What you have to do:
Below are the entries; set down each of them exactly.

%%

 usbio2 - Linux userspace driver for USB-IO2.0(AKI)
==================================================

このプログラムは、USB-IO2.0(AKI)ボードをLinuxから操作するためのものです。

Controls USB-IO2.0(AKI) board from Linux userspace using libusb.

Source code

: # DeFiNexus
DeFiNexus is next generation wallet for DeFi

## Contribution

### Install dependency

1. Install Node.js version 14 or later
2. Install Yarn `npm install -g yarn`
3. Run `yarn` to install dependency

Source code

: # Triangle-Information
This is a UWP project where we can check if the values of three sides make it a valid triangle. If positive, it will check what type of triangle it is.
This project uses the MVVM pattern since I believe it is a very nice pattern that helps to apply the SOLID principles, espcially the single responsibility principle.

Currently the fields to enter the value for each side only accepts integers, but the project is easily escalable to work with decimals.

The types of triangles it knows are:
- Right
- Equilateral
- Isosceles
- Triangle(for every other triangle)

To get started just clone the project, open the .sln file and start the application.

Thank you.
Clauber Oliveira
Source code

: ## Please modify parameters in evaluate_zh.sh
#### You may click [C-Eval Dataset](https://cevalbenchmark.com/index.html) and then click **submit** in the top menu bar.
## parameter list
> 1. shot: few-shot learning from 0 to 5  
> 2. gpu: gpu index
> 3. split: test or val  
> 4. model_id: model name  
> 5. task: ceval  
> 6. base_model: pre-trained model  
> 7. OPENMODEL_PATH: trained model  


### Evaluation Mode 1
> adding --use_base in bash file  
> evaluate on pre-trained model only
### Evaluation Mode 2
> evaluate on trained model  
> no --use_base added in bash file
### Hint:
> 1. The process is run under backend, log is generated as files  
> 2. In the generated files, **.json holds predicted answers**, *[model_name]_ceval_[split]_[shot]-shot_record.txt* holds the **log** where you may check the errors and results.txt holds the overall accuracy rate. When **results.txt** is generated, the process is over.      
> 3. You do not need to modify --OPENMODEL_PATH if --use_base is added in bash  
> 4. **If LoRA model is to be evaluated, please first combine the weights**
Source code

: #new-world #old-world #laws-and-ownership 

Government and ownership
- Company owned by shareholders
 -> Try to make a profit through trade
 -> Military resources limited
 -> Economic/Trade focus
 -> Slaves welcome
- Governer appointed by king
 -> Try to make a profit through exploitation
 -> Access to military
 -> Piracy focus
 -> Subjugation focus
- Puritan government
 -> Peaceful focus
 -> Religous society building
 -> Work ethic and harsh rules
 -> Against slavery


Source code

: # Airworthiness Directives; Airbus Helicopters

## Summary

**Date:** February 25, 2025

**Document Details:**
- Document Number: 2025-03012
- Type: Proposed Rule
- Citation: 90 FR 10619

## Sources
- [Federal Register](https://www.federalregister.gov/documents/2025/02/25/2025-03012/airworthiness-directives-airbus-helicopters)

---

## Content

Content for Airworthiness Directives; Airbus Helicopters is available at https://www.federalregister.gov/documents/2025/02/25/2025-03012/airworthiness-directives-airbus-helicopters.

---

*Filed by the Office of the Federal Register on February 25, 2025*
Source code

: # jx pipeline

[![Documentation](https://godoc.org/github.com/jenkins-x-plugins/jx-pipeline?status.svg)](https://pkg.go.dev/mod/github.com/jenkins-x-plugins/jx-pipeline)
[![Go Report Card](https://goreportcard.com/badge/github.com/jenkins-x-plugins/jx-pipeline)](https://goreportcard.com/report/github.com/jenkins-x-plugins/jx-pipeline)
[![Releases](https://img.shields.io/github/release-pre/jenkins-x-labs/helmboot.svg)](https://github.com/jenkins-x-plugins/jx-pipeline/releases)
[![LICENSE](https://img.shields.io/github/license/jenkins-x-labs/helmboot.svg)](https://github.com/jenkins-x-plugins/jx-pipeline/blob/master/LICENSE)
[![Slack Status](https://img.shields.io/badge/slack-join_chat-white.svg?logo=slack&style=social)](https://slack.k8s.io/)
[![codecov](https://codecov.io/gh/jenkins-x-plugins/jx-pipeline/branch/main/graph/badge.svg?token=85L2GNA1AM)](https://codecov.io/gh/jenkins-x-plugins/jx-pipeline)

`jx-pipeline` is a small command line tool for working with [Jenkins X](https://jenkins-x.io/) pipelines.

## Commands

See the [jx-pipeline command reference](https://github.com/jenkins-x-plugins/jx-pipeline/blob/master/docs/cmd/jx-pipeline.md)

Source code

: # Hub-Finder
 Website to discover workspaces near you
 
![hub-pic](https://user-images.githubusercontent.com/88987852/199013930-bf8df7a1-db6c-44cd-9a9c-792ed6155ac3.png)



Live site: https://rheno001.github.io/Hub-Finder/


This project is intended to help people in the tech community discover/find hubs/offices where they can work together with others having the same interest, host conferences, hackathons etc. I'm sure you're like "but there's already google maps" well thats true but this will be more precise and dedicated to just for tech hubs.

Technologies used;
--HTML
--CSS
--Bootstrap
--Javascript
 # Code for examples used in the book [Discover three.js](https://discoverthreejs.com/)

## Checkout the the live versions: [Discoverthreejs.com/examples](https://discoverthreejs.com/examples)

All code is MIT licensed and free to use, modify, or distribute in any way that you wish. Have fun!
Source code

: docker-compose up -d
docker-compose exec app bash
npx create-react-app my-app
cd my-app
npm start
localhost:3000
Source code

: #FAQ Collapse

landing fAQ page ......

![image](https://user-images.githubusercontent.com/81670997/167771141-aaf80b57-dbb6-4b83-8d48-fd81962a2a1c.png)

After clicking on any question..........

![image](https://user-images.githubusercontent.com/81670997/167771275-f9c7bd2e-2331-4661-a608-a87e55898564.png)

%%

Response:
 usbio2 - Linux userspace driver for USB-IO2.0(AKI)
==================================================

このプログラムは、USB-IO2.0(AKI)ボードをLinuxから操作するためのものです。

Controls USB-IO2.0(AKI) board from Linux userspace using libusb.

Source code

: # DeFiNexus
DeFiNexus is next generation wallet for DeFi

## Contribution

### Install dependency

1. Install Node.js version 14 or later
2. Install Yarn `npm install -g yarn`
3. Run `yarn` to install dependency

Source code

: # Triangle-Information
This is a UWP project where we can check if the values of three sides make it a valid triangle. If positive, it will check what type of triangle it is.
This project uses the MVVM pattern since I believe it is a very nice pattern that helps to apply the SOLID principles, espcially the single responsibility principle.

Currently the fields to enter the value for each side only accepts integers, but the project is easily escalable to work with decimals.

The types of triangles it knows are:
- Right
- Equilateral
- Isosceles
- Triangle(for every other triangle)

To get started just clone the project, open the .sln file and start the application.

Thank you.
Clauber Oliveira
Source code

: ## Please modify parameters in evaluate_zh.sh
#### You may click [C-Eval Dataset](https://cevalbenchmark.com/index.html) and then click **submit** in the top menu bar.
## parameter list
> 1. shot: few-shot learning from 0 to 5  
> 2. gpu: gpu index
> 3. split: test or val  
> 4. model_id: model name  
> 5. task: ceval  
> 6. base_model: pre-trained model  
> 7. OPENMODEL_PATH: trained model  


### Evaluation Mode 1
> adding --use_base in bash file  
> evaluate on pre-trained model only
### Evaluation Mode 2
> evaluate on trained model  
> no --use_base added in bash file
### Hint:
> 1. The process is run under backend, log is generated as files  
> 2. In the generated files, **.json holds predicted answers**, *[model_name]_ceval_[split]_[shot]-shot_record.txt* holds the **log** where you may check the errors and results.txt holds the overall accuracy rate. When **results.txt** is generated, the process is over.      
> 3. You do not need to modify --OPENMODEL_PATH if --use_base is added in bash  
> 4. **If LoRA model is to be evaluated, please first combine the weights**
Source code

: #new-world #old-world #laws-and-ownership 

Government and ownership
- Company owned by shareholders
 -> Try to make a profit through trade
 -> Military resources limited
 -> Economic/Trade focus
 -> Slaves welcome
- Governer appointed by king
 -> Try to make a profit through exploitation
 -> Access to military
 -> Piracy focus
 -> Subjugation focus
- Puritan government
 -> Peaceful focus
 -> Religous society building
 -> Work ethic and harsh rules
 -> Against slavery


Source code

: # Airworthiness Directives; Airbus Helicopters

## Summary

**Date:** February 25, 2025

**Document Details:**
- Document Number: 2025-03012
- Type: Proposed Rule
- Citation: 90 FR 10619

## Sources
- [Federal Register](https://www.federalregister.gov/documents/2025/02/25/2025-03012/airworthiness-directives-airbus-helicopters)

---

## Content

Content for Airworthiness Directives; Airbus Helicopters is available at https://www.federalregister.gov/documents/2025/02/25/2025-03012/airworthiness-directives-airbus-helicopters.

---

*Filed by the Office of the Federal Register on February 25, 2025*
Source code

: # jx pipeline

[![Documentation](https://godoc.org/github.com/jenkins-x-plugins/jx-pipeline?status.svg)](https://pkg.go.dev/mod/github.com/jenkins-x-plugins/jx-pipeline)
[![Go Report Card](https://goreportcard.com/badge/github.com/jenkins-x-plugins/jx-pipeline)](https://goreportcard.com/report/github.com/jenkins-x-plugins/jx-pipeline)
[![Releases](https://img.shields.io/github/release-pre/jenkins-x-labs/helmboot.svg)](https://github.com/jenkins-x-plugins/jx-pipeline/releases)
[![LICENSE](https://img.shields.io/github/license/jenkins-x-labs/helmboot.svg)](https://github.com/jenkins-x-plugins/jx-pipeline/blob/master/LICENSE)
[![Slack Status](https://img.shields.io/badge/slack-join_chat-white.svg?logo=slack&style=social)](https://slack.k8s.io/)
[![codecov](https://codecov.io/gh/jenkins-x-plugins/jx-pipeline/branch/main/graph/badge.svg?token=85L2GNA1AM)](https://codecov.io/gh/jenkins-x-plugins/jx-pipeline)

`jx-pipeline` is a small command line tool for working with [Jenkins X](https://jenkins-x.io/) pipelines.

## Commands

See the [jx-pipeline command reference](https://github.com/jenkins-x-plugins/jx-pipeline/blob/master/docs/cmd/jx-pipeline.md)

Source code

: # Hub-Finder
 Website to discover workspaces near you
 
![hub-pic](https://user-images.githubusercontent.com/88987852/199013930-bf8df7a1-db6c-44cd-9a9c-792ed6155ac3.png)



Live site: https://rheno001.github.io/Hub-Finder/


This project is intended to help people in the tech community discover/find hubs/offices where they can work together with others having the same interest, host conferences, hackathons etc. I'm sure you're like "but there's already google maps" well thats true but this will be more precise and dedicated to just for tech hubs.

Technologies used;
--HTML
--CSS
--Bootstrap
--Javascript
 # Code for examples used in the book [Discover three.js](https://discoverthreejs.com/)

## Checkout the the live versions: [Discoverthreejs.com/examples](https://discoverthreejs.com/examples)

All code is MIT licensed and free to use, modify, or distribute in any way that you wish. Have fun!
Source code

: docker-compose up -d
docker-compose exec app bash
npx create-react-app my-app
cd my-app
npm start
localhost:3000
Source code

: #FAQ Collapse

landing fAQ page ......

![image](https://user-images.githubusercontent.com/81670997/167771141-aaf80b57-dbb6-4b83-8d48-fd81962a2a1c.png)

After clicking on any question..........

![image](https://user-images.githubusercontent.com/81670997/167771275-f9c7bd2e-2331-4661-a608-a87e55898564.png)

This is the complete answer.